Today I want to talk about my parents. They are currently in Taipei, traveling all over Asia, enjoying the retired life.
My mom and I can spend hours talking about finances, budgets, retirement…all things related to money and wealth. I’ve always said that if I had inherited my mom’s exact brain, with my ambition, I could have ruled the world. She’s a genius when it comes to numbers, whereas I’ve had to work really hard to develop my analytical skills.
Before they went on vacation, we were talking about money as we usually do. And I was bemoaning the rat race of living in San Francisco. I will save that post for another day. I waxed on about how getting ahead in life was all about the big wins: significant raises, large bonuses, side businesses to provide additional income, and real estate investments.

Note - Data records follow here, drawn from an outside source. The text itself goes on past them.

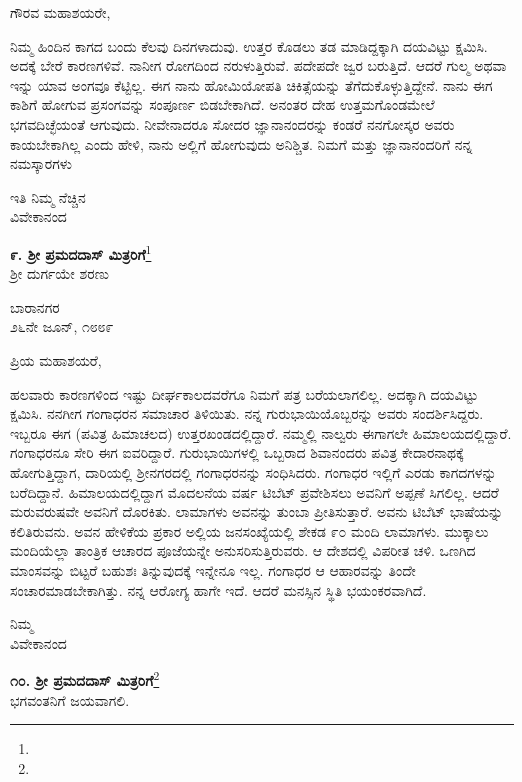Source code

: \noindent
ಗೌರವ ಮಹಾಶಯರೇ,

ನಿಮ್ಮ ಹಿಂದಿನ ಕಾಗದ ಬಂದು ಕೆಲವು ದಿನಗಳಾದುವು. ಉತ್ತರ ಕೊಡಲು ತಡ ಮಾಡಿದ್ದಕ್ಕಾಗಿ ದಯವಿಟ್ಟು ಕ್ಷಮಿಸಿ. ಅದಕ್ಕೆ ಬೇರೆ ಕಾರಣಗಳಿವೆ. ನಾನೀಗ ರೋಗದಿಂದ ನರುಳುತ್ತಿರುವೆ. ಪದೇಪದೇ ಜ್ವರ ಬರುತ್ತಿದೆ. ಆದರೆ ಗುಲ್ಮ ಅಥವಾ ಇನ್ನು ಯಾವ ಅಂಗವೂ ಕೆಟ್ಟಿಲ್ಲ. ಈಗ ನಾನು ಹೋಮಿಯೋಪತಿ ಚಿಕಿತ್ಸೆಯನ್ನು ತೆಗೆದುಕೊಳ್ಳುತ್ತಿದ್ದೇನೆ. ನಾನು ಈಗ ಕಾಶಿಗೆ ಹೋಗುವ ಪ್ರಸಂಗವನ್ನು ಸಂಪೂರ್ಣ ಬಿಡಬೇಕಾಗಿದೆ. ಅನಂತರ ದೇಹ ಉತ್ತಮಗೊಂಡಮೇಲೆ ಭಗವದಿಚ್ಛೆಯಂತೆ ಆಗುವುದು. ನೀವೇನಾದರೂ ಸೋದರ ಜ್ಞಾನಾನಂದರನ್ನು ಕಂಡರೆ ನನಗೋಸ್ಕರ ಅವರು ಕಾಯಬೇಕಾಗಿಲ್ಲ ಎಂದು ಹೇಳಿ, ನಾನು ಅಲ್ಲಿಗೆ ಹೋಗುವುದು ಅನಿಶ್ಚಿತ. ನಿಮಗೆ ಮತ್ತು ಜ್ಞಾನಾನಂದರಿಗೆ ನನ್ನ ನಮಸ್ಕಾರಗಳು

{\flushright
ಇತಿ ನಿಮ್ಮ ನೆಚ್ಚಿನ\\ವಿವೇಕಾನಂದ\par}

\begin{center}
\textbf{೯. ಶ‍್ರೀ ಪ್ರಮದದಾಸ್ ಮಿತ್ರರಿಗೆ}\footnote{}\\ ಶ‍್ರೀ ದುರ್ಗಯೇ ಶರಣು
\end{center}

\begin{flushright}
ಬಾರಾನಗರ\\೨೬ನೇ ಜೂನ್, ೧೮೮೯
\end{flushright}

\noindent
ಪ್ರಿಯ ಮಹಾಶಯರೆ,

ಹಲವಾರು ಕಾರಣಗಳಿಂದ ಇಷ್ಟು ದೀರ್ಘಕಾಲದವರೆಗೂ ನಿಮಗೆ ಪತ್ರ ಬರೆಯಲಾಗಲಿಲ್ಲ. ಅದಕ್ಕಾಗಿ ದಯವಿಟ್ಟು ಕ್ಷಮಿಸಿ. ನನಗೀಗ ಗಂಗಾಧರನ ಸಮಾಚಾರ ತಿಳಿಯಿತು. ನನ್ನ ಗುರುಭಾಯಿಯೊಬ್ಬರನ್ನು ಅವರು ಸಂದರ್ಶಿಸಿದ್ದರು. ಇಬ್ಬರೂ ಈಗ (ಪವಿತ್ರ ಹಿಮಾಚಲದ) ಉತ್ತರಖಂಡದಲ್ಲಿದ್ದಾರೆ. ನಮ್ಮಲ್ಲಿ ನಾಲ್ವರು ಈಗಾಗಲೇ ಹಿಮಾಲಯದಲ್ಲಿದ್ದಾರೆ. ಗಂಗಾಧರನೂ ಸೇರಿ ಈಗ ಐವರಿದ್ದಾರೆ. ಗುರುಭಾಯಿಗಳಲ್ಲಿ ಒಬ್ಬರಾದ ಶಿವಾನಂದರು ಪವಿತ್ರ ಕೇದಾರನಾಥಕ್ಕೆ ಹೋಗುತ್ತಿದ್ದಾಗ, ದಾರಿಯಲ್ಲಿ ಶ‍್ರೀನಗರದಲ್ಲಿ ಗಂಗಾಧರನನ್ನು ಸಂಧಿಸಿದರು. ಗಂಗಾಧರ ಇಲ್ಲಿಗೆ ಎರಡು ಕಾಗದಗಳನ್ನು ಬರೆದಿದ್ದಾನೆ. ಹಿಮಾಲಯದಲ್ಲಿದ್ದಾಗ ಮೊದಲನೆಯ ವರ್ಷ ಟಿಬೆಟ್ ಪ್ರವೇಶಿಸಲು ಅವನಿಗೆ ಅಪ್ಪಣೆ ಸಿಗಲಿಲ್ಲ. ಆದರೆ ಮರುವರುಷವೇ ಅವನಿಗೆ ದೊರಕಿತು. ಲಾಮಾಗಳು ಅವನನ್ನು ತುಂಬಾ ಪ್ರೀತಿಸುತ್ತಾರೆ. ಅವನು ಟಿಬೆಟ್ ಭಾಷೆಯನ್ನು ಕಲಿತಿರುವನು. ಅವನ ಹೇಳಿಕೆಯ ಪ್ರಕಾರ ಅಲ್ಲಿಯ ಜನಸಂಖ್ಯೆಯಲ್ಲಿ ಶೇಕಡ ೯೦ ಮಂದಿ ಲಾಮಾಗಳು. ಮುಕ್ಕಾಲು ಮಂದಿಯೆಲ್ಲಾ ತಾಂತ್ರಿಕ ಆಚಾರದ ಪೂಜೆಯನ್ನೇ ಅನುಸರಿಸುತ್ತಿರುವರು. ಆ ದೇಶದಲ್ಲಿ ವಿಪರೀತ ಚಳಿ. ಒಣಗಿದ ಮಾಂಸವನ್ನು ಬಿಟ್ಟರೆ ಬಹುಶಃ ತಿನ್ನುವುದಕ್ಕೆ ಇನ್ನೇನೂ ಇಲ್ಲ. ಗಂಗಾಧರ ಆ ಆಹಾರವನ್ನು ತಿಂದೇ ಸಂಚಾರಮಾಡಬೇಕಾಗಿತ್ತು. ನನ್ನ ಆರೋಗ್ಯ ಹಾಗೇ ಇದೆ. ಆದರೆ ಮನಸ್ಸಿನ ಸ್ಥಿತಿ ಭಯಂಕರವಾಗಿದೆ.

{\flushright
ನಿಮ್ಮ\\ವಿವೇಕಾನಂದ\par}

\begin{center}
\textbf{೧೦. ಶ‍್ರೀ ಪ್ರಮದದಾಸ್ ಮಿತ್ರರಿಗೆ}\footnote{}\\ ಭಗವಂತನಿಗೆ ಜಯವಾಗಲಿ.
\end{center}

She laughed and shook her head. She completely disagreed. She listed examples of people who have great jobs and appear wealthy, yet are nowhere near retirement. My parents, in contrast, are squarely middle class. My dad was in the navy, worked for the post office, and retired a while ago. My mom is an accountant who is now retired at age 66. She could have retired sooner, but liked her job so she kept at it. Another thing about my mom is that she could have climbed the corporate ladder, but refused. Even though she was a working mom, family came first. She didn’t want the burden of long hours or the stress of managing people and instead was always home at a reasonable hour to be with me and my sister.
Considering my parents’ poor immigrant background, their massive savings as they enjoy retirement together is extremely impressive. So how did they do it? If you ask my mom, she says it’s simple. They rarely ate out. Both my parents packed their lunch for work every day. I don’t think they’ve ever set foot inside a Starbucks. They never paid full price for anything. They’re not flashy people so they weren’t spending money on stupid stuff like fancy clothes or cars. They scrimped so that we could go on vacation, get braces, have piano lessons, and go to private Catholic school from first grade through senior year of high school. And even though they never made a ton of money, they consistently give to a handful of charities.
As I see my parents tagged in Facebook photos, tracking them from Tokyo to Taipei, then on to Hong Kong, Vietnam, and Singapore, I am filled with pride at how deserving they are of these memories and experiences. But also I wanted to point out that anyone can do it. You don’t have to be an entrepreneur or someone with a high-paying job or win the lottery to retire and enjoy your twilight years. My parents did it. Dean and I are determined to do it too. And of course, we’d love for all of you to join us. Let’s cruise around the world together!